- DIRECTIONS FOR THIS TASK -
Among the entries, which lines carry the string "ldots"? Copy every one.

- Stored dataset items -
++++

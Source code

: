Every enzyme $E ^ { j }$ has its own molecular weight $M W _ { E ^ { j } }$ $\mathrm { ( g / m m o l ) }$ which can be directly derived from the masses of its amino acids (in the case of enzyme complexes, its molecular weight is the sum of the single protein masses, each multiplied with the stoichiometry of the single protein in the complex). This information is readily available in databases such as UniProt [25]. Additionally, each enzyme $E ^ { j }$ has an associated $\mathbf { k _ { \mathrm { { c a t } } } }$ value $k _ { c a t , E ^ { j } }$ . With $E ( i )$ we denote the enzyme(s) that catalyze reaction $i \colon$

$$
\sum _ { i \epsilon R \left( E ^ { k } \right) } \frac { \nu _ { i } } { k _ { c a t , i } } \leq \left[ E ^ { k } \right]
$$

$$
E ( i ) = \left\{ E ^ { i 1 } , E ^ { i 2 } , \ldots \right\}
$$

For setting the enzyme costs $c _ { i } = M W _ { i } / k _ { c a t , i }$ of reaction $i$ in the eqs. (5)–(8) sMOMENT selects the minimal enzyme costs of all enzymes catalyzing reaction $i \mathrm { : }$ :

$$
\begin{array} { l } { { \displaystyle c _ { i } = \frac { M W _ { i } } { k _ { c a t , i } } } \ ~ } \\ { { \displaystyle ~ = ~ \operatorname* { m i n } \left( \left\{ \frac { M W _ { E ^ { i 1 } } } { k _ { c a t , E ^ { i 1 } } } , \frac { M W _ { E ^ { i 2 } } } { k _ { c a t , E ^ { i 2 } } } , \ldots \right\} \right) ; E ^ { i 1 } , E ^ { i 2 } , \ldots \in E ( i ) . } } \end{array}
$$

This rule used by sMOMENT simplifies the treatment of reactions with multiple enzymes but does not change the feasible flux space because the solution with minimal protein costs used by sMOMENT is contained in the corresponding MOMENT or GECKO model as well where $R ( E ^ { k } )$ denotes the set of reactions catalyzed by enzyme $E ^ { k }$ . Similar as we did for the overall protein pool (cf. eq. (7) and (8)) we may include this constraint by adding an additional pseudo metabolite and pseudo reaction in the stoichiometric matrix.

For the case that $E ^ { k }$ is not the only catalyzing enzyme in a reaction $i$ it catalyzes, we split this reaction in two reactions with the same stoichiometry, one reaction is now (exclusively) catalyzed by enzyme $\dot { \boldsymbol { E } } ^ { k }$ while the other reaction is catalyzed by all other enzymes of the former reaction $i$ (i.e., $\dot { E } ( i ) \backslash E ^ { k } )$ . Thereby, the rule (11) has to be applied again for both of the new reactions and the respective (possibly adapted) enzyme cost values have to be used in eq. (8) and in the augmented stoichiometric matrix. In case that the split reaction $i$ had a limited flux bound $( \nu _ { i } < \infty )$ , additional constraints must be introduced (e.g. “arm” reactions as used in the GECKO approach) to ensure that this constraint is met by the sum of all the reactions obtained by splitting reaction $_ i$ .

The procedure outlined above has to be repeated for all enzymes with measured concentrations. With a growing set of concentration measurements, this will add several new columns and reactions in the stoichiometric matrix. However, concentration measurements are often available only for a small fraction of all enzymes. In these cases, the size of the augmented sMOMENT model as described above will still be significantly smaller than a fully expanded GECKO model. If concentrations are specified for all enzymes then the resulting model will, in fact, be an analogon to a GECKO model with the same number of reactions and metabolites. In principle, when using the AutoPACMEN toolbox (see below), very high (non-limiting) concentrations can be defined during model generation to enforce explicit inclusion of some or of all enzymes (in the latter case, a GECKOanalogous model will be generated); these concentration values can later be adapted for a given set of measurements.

++++

- ANSWER SPACE -
E ( i ) = \left\{ E ^ { i 1 } , E ^ { i 2 } , \ldots \right\}
\begin{array} { l } { { \displaystyle c _ { i } = \frac { M W _ { i } } { k _ { c a t , i } } } \ ~ } \\ { { \displaystyle ~ = ~ \operatorname* { m i n } \left( \left\{ \frac { M W _ { E ^ { i 1 } } } { k _ { c a t , E ^ { i 1 } } } , \frac { M W _ { E ^ { i 2 } } } { k _ { c a t , E ^ { i 2 } } } , \ldots \right\} \right) ; E ^ { i 1 } , E ^ { i 2 } , \ldots \in E ( i ) . } } \end{array}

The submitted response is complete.